The Minnesota Children’s Museum had a drastic remodel. They’ve done a great job at press so its been shared a lot and I am not going to spend my time today on the details. However, if you are in the area you should definitely check it out.
I’m going to spend my time today on what I learned and what I hope to grow from my experience there.
This lesson came at exactly the right moment. I guess these children’s play experts really know what they are doing. My daughter was spending quite a bit of time at one specific exhibit. It wasn’t one that I really loved so I sat back against the wall impatiently waiting for her to get bored. I played on my phone while mild interest for something to do. About the time that I was going to suggest we move along, I saw a sign.
I saw a sign? Did this blog just go off the deep end? No, I literally saw a sign. Here is what I love about this message. I was about to suggest to my daughter, who was independently playing with kids she didn’t know, that we go do something else. I’m not a parent who thinks that I need to be present and mindful every waking moment of my child’s life but at the same time stopping and looking for what she found interesting in this experience was powerful. What was she learning by moving boxes around? Look at my clingy girl playing with other kids and taking turns! Look at her deciding what she likes to do and doing it.
I could take a lot of time and digress into parenting guilt. The guilt of always telling our children to hurry up and herding them along to something else to do. People have covered this so I am not going to.

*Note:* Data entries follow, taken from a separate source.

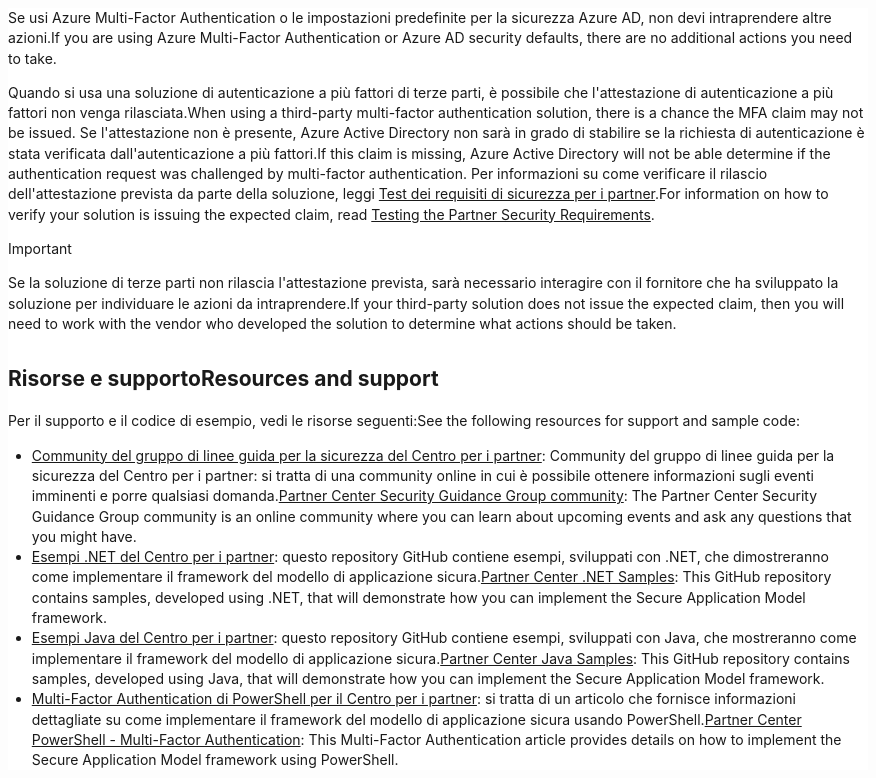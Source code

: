 <span data-ttu-id="9d06c-201">Se usi Azure Multi-Factor Authentication o le impostazioni predefinite per la sicurezza Azure AD, non devi intraprendere altre azioni.</span><span class="sxs-lookup"><span data-stu-id="9d06c-201">If you are using Azure Multi-Factor Authentication or Azure AD security defaults, there are no additional actions you need to take.</span></span>

<span data-ttu-id="9d06c-202">Quando si usa una soluzione di autenticazione a più fattori di terze parti, è possibile che l'attestazione di autenticazione a più fattori non venga rilasciata.</span><span class="sxs-lookup"><span data-stu-id="9d06c-202">When using a third-party multi-factor authentication solution, there is a chance the MFA claim may not be issued.</span></span> <span data-ttu-id="9d06c-203">Se l'attestazione non è presente, Azure Active Directory non sarà in grado di stabilire se la richiesta di autenticazione è stata verificata dall'autenticazione a più fattori.</span><span class="sxs-lookup"><span data-stu-id="9d06c-203">If this claim is missing, Azure Active Directory will not be able determine if the authentication request was challenged by multi-factor authentication.</span></span> <span data-ttu-id="9d06c-204">Per informazioni su come verificare il rilascio dell'attestazione prevista da parte della soluzione, leggi [Test dei requisiti di sicurezza per i partner](https://docs.microsoft.com/powershell/partnercenter/test-partner-security-requirements).</span><span class="sxs-lookup"><span data-stu-id="9d06c-204">For information on how to verify your solution is issuing the expected claim, read [Testing the Partner Security Requirements](https://docs.microsoft.com/powershell/partnercenter/test-partner-security-requirements).</span></span> 

> [!IMPORTANT]
> <span data-ttu-id="9d06c-205">Se la soluzione di terze parti non rilascia l'attestazione prevista, sarà necessario interagire con il fornitore che ha sviluppato la soluzione per individuare le azioni da intraprendere.</span><span class="sxs-lookup"><span data-stu-id="9d06c-205">If your third-party solution does not issue the expected claim, then you will need to work with the vendor who developed the solution to determine what actions should be taken.</span></span>

## <a name="resources-and-support"></a><span data-ttu-id="9d06c-206">Risorse e supporto</span><span class="sxs-lookup"><span data-stu-id="9d06c-206">Resources and support</span></span>

<span data-ttu-id="9d06c-207">Per il supporto e il codice di esempio, vedi le risorse seguenti:</span><span class="sxs-lookup"><span data-stu-id="9d06c-207">See the following resources for support and sample code:</span></span>

- <span data-ttu-id="9d06c-208">[Community del gruppo di linee guida per la sicurezza del Centro per i partner](https://www.microsoftpartnercommunity.com/t5/Partner-Center-Security-Guidance/ct-p/partner-center-security-guidance): Community del gruppo di linee guida per la sicurezza del Centro per i partner: si tratta di una community online in cui è possibile ottenere informazioni sugli eventi imminenti e porre qualsiasi domanda.</span><span class="sxs-lookup"><span data-stu-id="9d06c-208">[Partner Center Security Guidance Group community](https://www.microsoftpartnercommunity.com/t5/Partner-Center-Security-Guidance/ct-p/partner-center-security-guidance): The Partner Center Security Guidance Group community is an online community where you can learn about upcoming events and ask any questions that you might have.</span></span>
- <span data-ttu-id="9d06c-209">[Esempi .NET del Centro per i partner](https://github.com/microsoft/partner-center-dotnet-samples): questo repository GitHub contiene esempi, sviluppati con .NET, che dimostreranno come implementare il framework del modello di applicazione sicura.</span><span class="sxs-lookup"><span data-stu-id="9d06c-209">[Partner Center .NET Samples](https://github.com/microsoft/partner-center-dotnet-samples): This GitHub repository contains samples, developed using .NET, that will demonstrate how you can implement the Secure Application Model framework.</span></span>
- <span data-ttu-id="9d06c-210">[Esempi Java del Centro per i partner](https://github.com/microsoft/partner-center-java-samples): questo repository GitHub contiene esempi, sviluppati con Java, che mostreranno come implementare il framework del modello di applicazione sicura.</span><span class="sxs-lookup"><span data-stu-id="9d06c-210">[Partner Center Java Samples](https://github.com/microsoft/partner-center-java-samples): This GitHub repository contains samples, developed using Java, that will demonstrate how you can implement the Secure Application Model framework.</span></span>
- <span data-ttu-id="9d06c-211">[Multi-Factor Authentication di PowerShell per il Centro per i partner](https://docs.microsoft.com/powershell/partnercenter/multi-factor-auth): si tratta di un articolo che fornisce informazioni dettagliate su come implementare il framework del modello di applicazione sicura usando PowerShell.</span><span class="sxs-lookup"><span data-stu-id="9d06c-211">[Partner Center PowerShell - Multi-Factor Authentication](https://docs.microsoft.com/powershell/partnercenter/multi-factor-auth): This Multi-Factor Authentication article provides details on how to implement the Secure Application Model framework using PowerShell.</span></span>
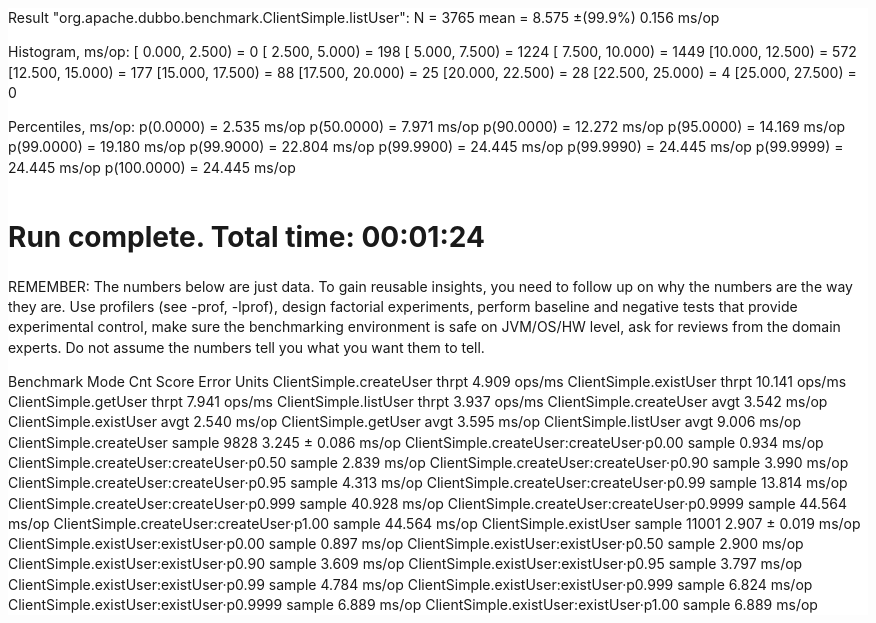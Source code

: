 Result "org.apache.dubbo.benchmark.ClientSimple.listUser":
  N = 3765
  mean =      8.575 ±(99.9%) 0.156 ms/op

  Histogram, ms/op:
    [ 0.000,  2.500) = 0 
    [ 2.500,  5.000) = 198 
    [ 5.000,  7.500) = 1224 
    [ 7.500, 10.000) = 1449 
    [10.000, 12.500) = 572 
    [12.500, 15.000) = 177 
    [15.000, 17.500) = 88 
    [17.500, 20.000) = 25 
    [20.000, 22.500) = 28 
    [22.500, 25.000) = 4 
    [25.000, 27.500) = 0 

  Percentiles, ms/op:
      p(0.0000) =      2.535 ms/op
     p(50.0000) =      7.971 ms/op
     p(90.0000) =     12.272 ms/op
     p(95.0000) =     14.169 ms/op
     p(99.0000) =     19.180 ms/op
     p(99.9000) =     22.804 ms/op
     p(99.9900) =     24.445 ms/op
     p(99.9990) =     24.445 ms/op
     p(99.9999) =     24.445 ms/op
    p(100.0000) =     24.445 ms/op


# Run complete. Total time: 00:01:24

REMEMBER: The numbers below are just data. To gain reusable insights, you need to follow up on
why the numbers are the way they are. Use profilers (see -prof, -lprof), design factorial
experiments, perform baseline and negative tests that provide experimental control, make sure
the benchmarking environment is safe on JVM/OS/HW level, ask for reviews from the domain experts.
Do not assume the numbers tell you what you want them to tell.

Benchmark                                     Mode    Cnt   Score   Error   Units
ClientSimple.createUser                      thrpt          4.909          ops/ms
ClientSimple.existUser                       thrpt         10.141          ops/ms
ClientSimple.getUser                         thrpt          7.941          ops/ms
ClientSimple.listUser                        thrpt          3.937          ops/ms
ClientSimple.createUser                       avgt          3.542           ms/op
ClientSimple.existUser                        avgt          2.540           ms/op
ClientSimple.getUser                          avgt          3.595           ms/op
ClientSimple.listUser                         avgt          9.006           ms/op
ClientSimple.createUser                     sample   9828   3.245 ± 0.086   ms/op
ClientSimple.createUser:createUser·p0.00    sample          0.934           ms/op
ClientSimple.createUser:createUser·p0.50    sample          2.839           ms/op
ClientSimple.createUser:createUser·p0.90    sample          3.990           ms/op
ClientSimple.createUser:createUser·p0.95    sample          4.313           ms/op
ClientSimple.createUser:createUser·p0.99    sample         13.814           ms/op
ClientSimple.createUser:createUser·p0.999   sample         40.928           ms/op
ClientSimple.createUser:createUser·p0.9999  sample         44.564           ms/op
ClientSimple.createUser:createUser·p1.00    sample         44.564           ms/op
ClientSimple.existUser                      sample  11001   2.907 ± 0.019   ms/op
ClientSimple.existUser:existUser·p0.00      sample          0.897           ms/op
ClientSimple.existUser:existUser·p0.50      sample          2.900           ms/op
ClientSimple.existUser:existUser·p0.90      sample          3.609           ms/op
ClientSimple.existUser:existUser·p0.95      sample          3.797           ms/op
ClientSimple.existUser:existUser·p0.99      sample          4.784           ms/op
ClientSimple.existUser:existUser·p0.999     sample          6.824           ms/op
ClientSimple.existUser:existUser·p0.9999    sample          6.889           ms/op
ClientSimple.existUser:existUser·p1.00      sample          6.889           ms/op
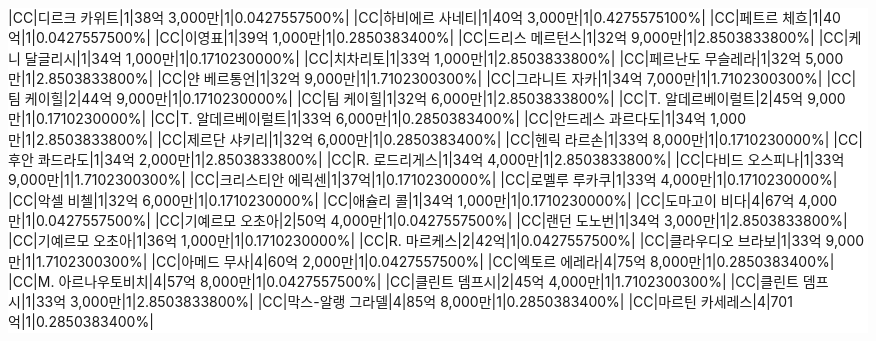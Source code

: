 |CC|디르크 카위트|1|38억 3,000만|1|0.0427557500%|
|CC|하비에르 사네티|1|40억 3,000만|1|0.4275575100%|
|CC|페트르 체흐|1|40억|1|0.0427557500%|
|CC|이영표|1|39억 1,000만|1|0.2850383400%|
|CC|드리스 메르턴스|1|32억 9,000만|1|2.8503833800%|
|CC|케니 달글리시|1|34억 1,000만|1|0.1710230000%|
|CC|치차리토|1|33억 1,000만|1|2.8503833800%|
|CC|페르난도 무슬레라|1|32억 5,000만|1|2.8503833800%|
|CC|얀 베르통언|1|32억 9,000만|1|1.7102300300%|
|CC|그라니트 자카|1|34억 7,000만|1|1.7102300300%|
|CC|팀 케이힐|2|44억 9,000만|1|0.1710230000%|
|CC|팀 케이힐|1|32억 6,000만|1|2.8503833800%|
|CC|T. 알데르베이럴트|2|45억 9,000만|1|0.1710230000%|
|CC|T. 알데르베이럴트|1|33억 6,000만|1|0.2850383400%|
|CC|안드레스 과르다도|1|34억 1,000만|1|2.8503833800%|
|CC|제르단 샤키리|1|32억 6,000만|1|0.2850383400%|
|CC|헨릭 라르손|1|33억 8,000만|1|0.1710230000%|
|CC|후안 콰드라도|1|34억 2,000만|1|2.8503833800%|
|CC|R. 로드리게스|1|34억 4,000만|1|2.8503833800%|
|CC|다비드 오스피나|1|33억 9,000만|1|1.7102300300%|
|CC|크리스티안 에릭센|1|37억|1|0.1710230000%|
|CC|로멜루 루카쿠|1|33억 4,000만|1|0.1710230000%|
|CC|악셀 비첼|1|32억 6,000만|1|0.1710230000%|
|CC|애슐리 콜|1|34억 1,000만|1|0.1710230000%|
|CC|도마고이 비다|4|67억 4,000만|1|0.0427557500%|
|CC|기예르모 오초아|2|50억 4,000만|1|0.0427557500%|
|CC|랜던 도노번|1|34억 3,000만|1|2.8503833800%|
|CC|기예르모 오초아|1|36억 1,000만|1|0.1710230000%|
|CC|R. 마르케스|2|42억|1|0.0427557500%|
|CC|클라우디오 브라보|1|33억 9,000만|1|1.7102300300%|
|CC|아메드 무사|4|60억 2,000만|1|0.0427557500%|
|CC|엑토르 에레라|4|75억 8,000만|1|0.2850383400%|
|CC|M. 아르나우토비치|4|57억 8,000만|1|0.0427557500%|
|CC|클린트 뎀프시|2|45억 4,000만|1|1.7102300300%|
|CC|클린트 뎀프시|1|33억 3,000만|1|2.8503833800%|
|CC|막스-알랭 그라델|4|85억 8,000만|1|0.2850383400%|
|CC|마르틴 카세레스|4|701억|1|0.2850383400%|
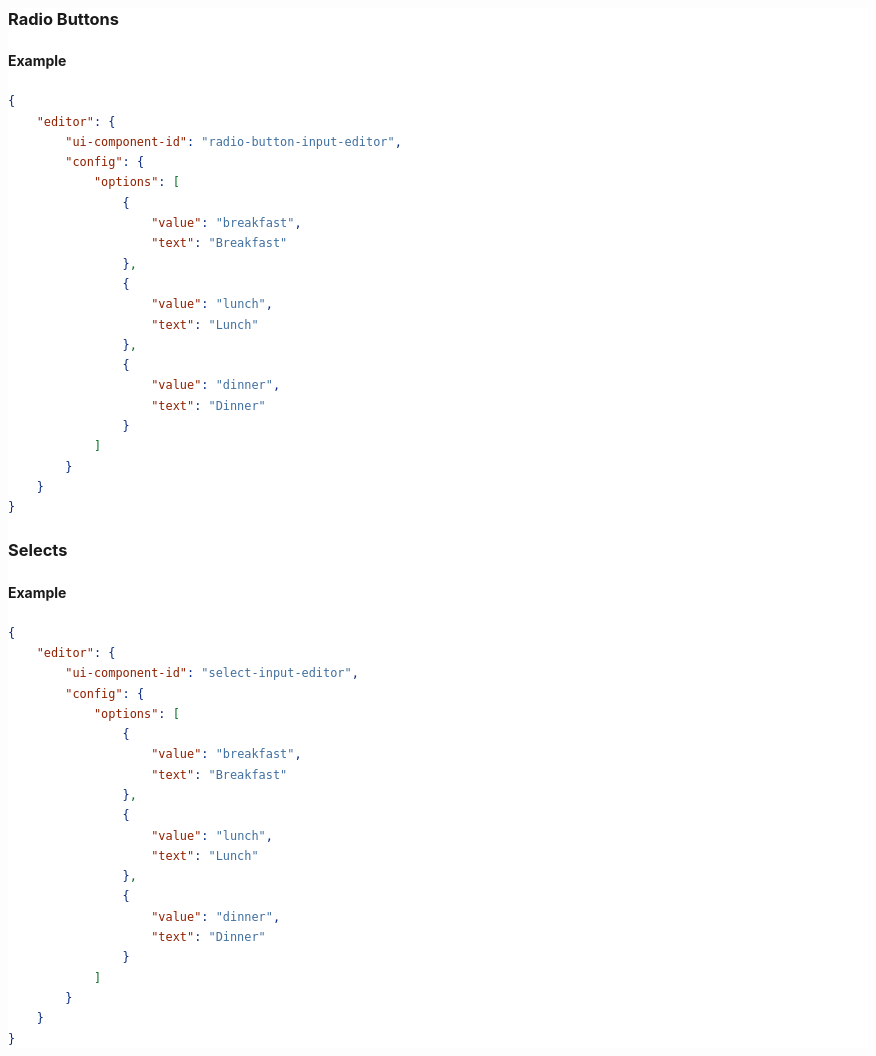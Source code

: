 ### Radio Buttons

#### Example

```json
{
    "editor": {
        "ui-component-id": "radio-button-input-editor",
        "config": {
            "options": [
                {
                    "value": "breakfast",
                    "text": "Breakfast"
                },
                {
                    "value": "lunch",
                    "text": "Lunch"
                },
                {
                    "value": "dinner",
                    "text": "Dinner"
                }
            ]
        }
    }
}
```

### Selects

#### Example

```json
{
    "editor": {
        "ui-component-id": "select-input-editor",
        "config": {
            "options": [
                {
                    "value": "breakfast",
                    "text": "Breakfast"
                },
                {
                    "value": "lunch",
                    "text": "Lunch"
                },
                {
                    "value": "dinner",
                    "text": "Dinner"
                }
            ]
        }
    }
}
```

Here is what I learned from that sign at the children’s museum. We should all give ourselves grace to do what we like and to spend our time doing it. How often have I gotten up from reading a really good book because I should be doing something else? Or cut outdoor time short because I should be inside tackling the to-do list? Obviously things need to get done at some point and I would much rather read than do the laundry. But I think we too often judge ourselves for not being productive. What if we kept looking for the reasons why we are so into something? Maybe that lazy outdoor time is a mindfulness exercise? Maybe that book is a brain challenging activity? Maybe we just need something more in our lives than to-do lists?
Okay, maybe I am going off the deep end. We try to give grace to our children to play and learn and develop. We forget that we need to play and learn and develop. We can’t do that if we’re moving from one to-do list checkmark to the next.